Confidentiality is a core to running a successful business. You discuss plans with the key executives that are essential to making your business successful. Do all employees have the same access to information? No. Information is parceled based on seniority and need to know.
Here's how business broker Domenic Rinaldi, president and managing partner of Chicagoland Sunbelt, explains what can happen when employees find out that you're selling your business:
"When employees find out a business is for sale prior to the transaction closing they become nervous and their survival instincts kick in," Rinaldi writes in a recent Biz Broker Journal blog post about confidentiality issues when selling a business. "They start to ask lots of questions and this atmosphere of uncertainty can cause them to start looking for other opportunities, become destructive or hold the deal hostage by placing demands on the buyer or seller."
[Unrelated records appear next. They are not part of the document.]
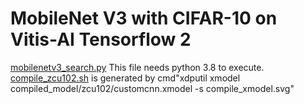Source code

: # MobileNet V3 with CIFAR-10 on Vitis-AI Tensorflow 2

[mobilenetv3_search.py](mobilenetv3_search.py)  This file needs python 3.8 to execute.
[compile_zcu102.sh](compile_zcu102.sh)  is generated by cmd"xdputil xmodel compiled_model/zcu102/customcnn.xmodel -s compile_xmodel.svg"
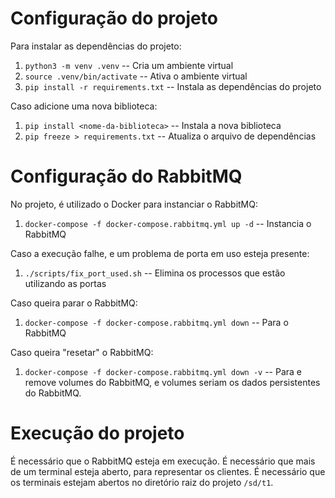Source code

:# Configuração do projeto
Para instalar as dependências do projeto:
1. `python3 -m venv .venv` -- Cria um ambiente virtual
2. `source .venv/bin/activate` -- Ativa o ambiente virtual
3. `pip install -r requirements.txt` -- Instala as dependências do projeto

Caso adicione uma nova biblioteca:
1. `pip install <nome-da-biblioteca>` -- Instala a nova biblioteca
2. `pip freeze > requirements.txt` -- Atualiza o arquivo de dependências

# Configuração do RabbitMQ
No projeto, é utilizado o Docker para instanciar o RabbitMQ:
1. `docker-compose -f docker-compose.rabbitmq.yml up -d` -- Instancia o RabbitMQ

Caso a execução falhe, e um problema de porta em uso esteja presente:
1. `./scripts/fix_port_used.sh` -- Elimina os processos que estão utilizando as portas

Caso queira parar o RabbitMQ:
1. `docker-compose -f docker-compose.rabbitmq.yml down` -- Para o RabbitMQ

Caso queira "resetar" o RabbitMQ:
1. `docker-compose -f docker-compose.rabbitmq.yml down -v` -- Para e remove volumes do RabbitMQ, e volumes seriam os dados persistentes do RabbitMQ.

# Execução do projeto
É necessário que o RabbitMQ esteja em execução.
É necessário que mais de um terminal esteja aberto, para representar os clientes.
É necessário que os terminais estejam abertos no diretório raiz do projeto `/sd/t1`.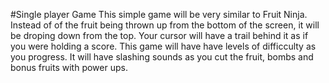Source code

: #Single player Game
This simple game will be very similar to Fruit Ninja. Instead of of the fruit being thrown up from the bottom of the screen, it will be droping down from the top. Your cursor will have a trail behind it as if you were holding a score. This game will have have levels of difficculty as you progress. It will have slashing sounds as you cut the fruit, bombs and bonus fruits with power ups.
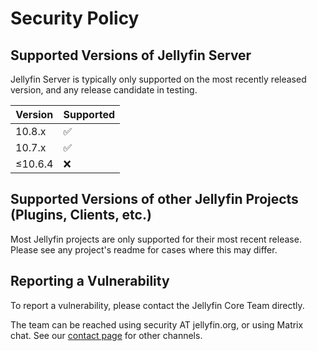 # Security Policy

## Supported Versions of Jellyfin Server
Jellyfin Server is typically only supported on the most recently released version, and any release candidate in testing.

| Version | Supported          |
| ------- | ------------------ |
| 10.8.x  | :white_check_mark: |
| 10.7.x  | :white_check_mark: |
| ≤10.6.4 | :x:                |

## Supported Versions of other Jellyfin Projects (Plugins, Clients, etc.)
Most Jellyfin projects are only supported for their most recent release. Please see any project's readme for cases where this may differ.

## Reporting a Vulnerability
To report a vulnerability, please contact the Jellyfin Core Team directly.

The team can be reached using security AT jellyfin.org, or using Matrix chat. See our [contact page](https://jellyfin.org/contact) for other channels.
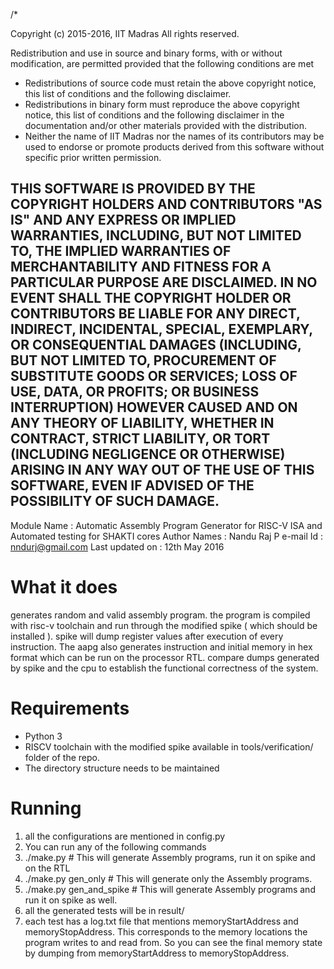 /*

Copyright (c) 2015-2016, IIT Madras
All rights reserved.

Redistribution and use in source and binary forms, with or without modification, are permitted provided that the following conditions are met

*  Redistributions of source code must retain the above copyright notice, this list of conditions and the following disclaimer.
*  Redistributions in binary form must reproduce the above copyright notice, this list of conditions and the following disclaimer in the documentation and/or other materials provided with the distribution.
*  Neither the name of IIT Madras  nor the names of its contributors may be used to endorse or promote products derived from this software without specific prior written permission.

THIS SOFTWARE IS PROVIDED BY THE COPYRIGHT HOLDERS AND CONTRIBUTORS "AS IS" AND ANY EXPRESS OR IMPLIED WARRANTIES, INCLUDING, BUT NOT LIMITED TO, THE IMPLIED WARRANTIES OF MERCHANTABILITY AND FITNESS FOR A PARTICULAR PURPOSE ARE DISCLAIMED. IN NO EVENT SHALL THE COPYRIGHT HOLDER OR CONTRIBUTORS BE LIABLE FOR ANY DIRECT, INDIRECT, INCIDENTAL, SPECIAL, EXEMPLARY, OR CONSEQUENTIAL DAMAGES (INCLUDING, BUT NOT LIMITED TO, PROCUREMENT OF SUBSTITUTE GOODS OR SERVICES; LOSS OF USE, DATA, OR PROFITS; OR BUSINESS INTERRUPTION) HOWEVER CAUSED AND ON ANY THEORY OF LIABILITY, WHETHER IN CONTRACT, STRICT LIABILITY, OR TORT (INCLUDING NEGLIGENCE OR OTHERWISE) ARISING IN ANY WAY OUT OF THE USE OF THIS SOFTWARE, EVEN IF ADVISED OF THE POSSIBILITY OF SUCH DAMAGE. 
---------------------------------------------------------------------------------------------------------------------------------------------------------------------------------

Module Name 	: Automatic Assembly Program Generator for RISC-V ISA and Automated testing for SHAKTI cores
Author Names 	: Nandu Raj P
e-mail Id	: nndurj@gmail.com
Last updated on : 12th May 2016

What it does
=============
generates random and valid assembly program. the program is compiled with risc-v toolchain 
and run through the modified spike ( which should be installed ). spike will dump register 
values after execution of every instruction. The aapg also generates instruction and 
initial memory in hex format which can be run on the processor RTL. compare dumps 
generated by spike and the cpu to establish the functional correctness of the system. 

Requirements
=============
- Python 3
- RISCV toolchain with the modified spike available in tools/verification/ folder of the repo.
- The directory structure needs to be maintained

Running
=============
1. all the configurations are mentioned in config.py
2. You can run any of the following commands
3. ./make.py # This will generate Assembly programs, run it on spike and on the RTL
4. ./make.py gen_only # This will generate only the Assembly programs.
5. ./make.py gen_and_spike # This will generate Assembly programs and run it on spike as well.
6. all the generated tests will be in result/
7. each test has a log.txt file that mentions memoryStartAddress and memoryStopAddress. This corresponds to the memory locations 
   the program writes to and read from. So you can see the final memory state by dumping from memoryStartAddress to memoryStopAddress.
Other damaging issues can occur as well. Suppliers may get antsy about billing, customers may wonder about service guarantees and vendors may suddenly seek new payment terms. Worse, key competitors could find out about the sale and use that information as leverage to steal your customers or spread damaging rumors.
When you're dealing with people outside of your business about the sale of that business--or even the launch of a new product --trust is essential. So how can you ensure the people involved will keep silent about your business dealings?
You can't guarantee complete silence, but there are steps can you take to reduce the risk. Here are a few ideas:
Request employees or partners to sign a non-disclosure agreement. While NDAs can sometimes have questionable legal standing if challenged in court, they certainly discourage people from talking. Use this technique sparingly--only for critical disclosures--as employees or partners will take them less seriously if they are constantly signing NDAs.
Only inform the necessary people, such as your accountant or attorney, about your plans. Fewer people with knowledge can help to contain the news. Also, if you have a leak, it will be easier to identify where it came from.
If you need to advertise that your business is available, keep that information vague. Don't list the business number--use your accountant's number--and don't detail the exact location, say west side of city, for example.
Only release information about your company to potential buyers who have been vetted for you by a business broker or your attorney. And only provide information that is critical to the sale, such as a revenue history. Do you need to release information on your customer base? Probably not.
In general, when you decide the time is right to sell your business, keep that information close to you. The more people you talk to who are not trusted confidants, the more likely it is that you will be sending damaging signals that will, inadvertently, lower the sales price.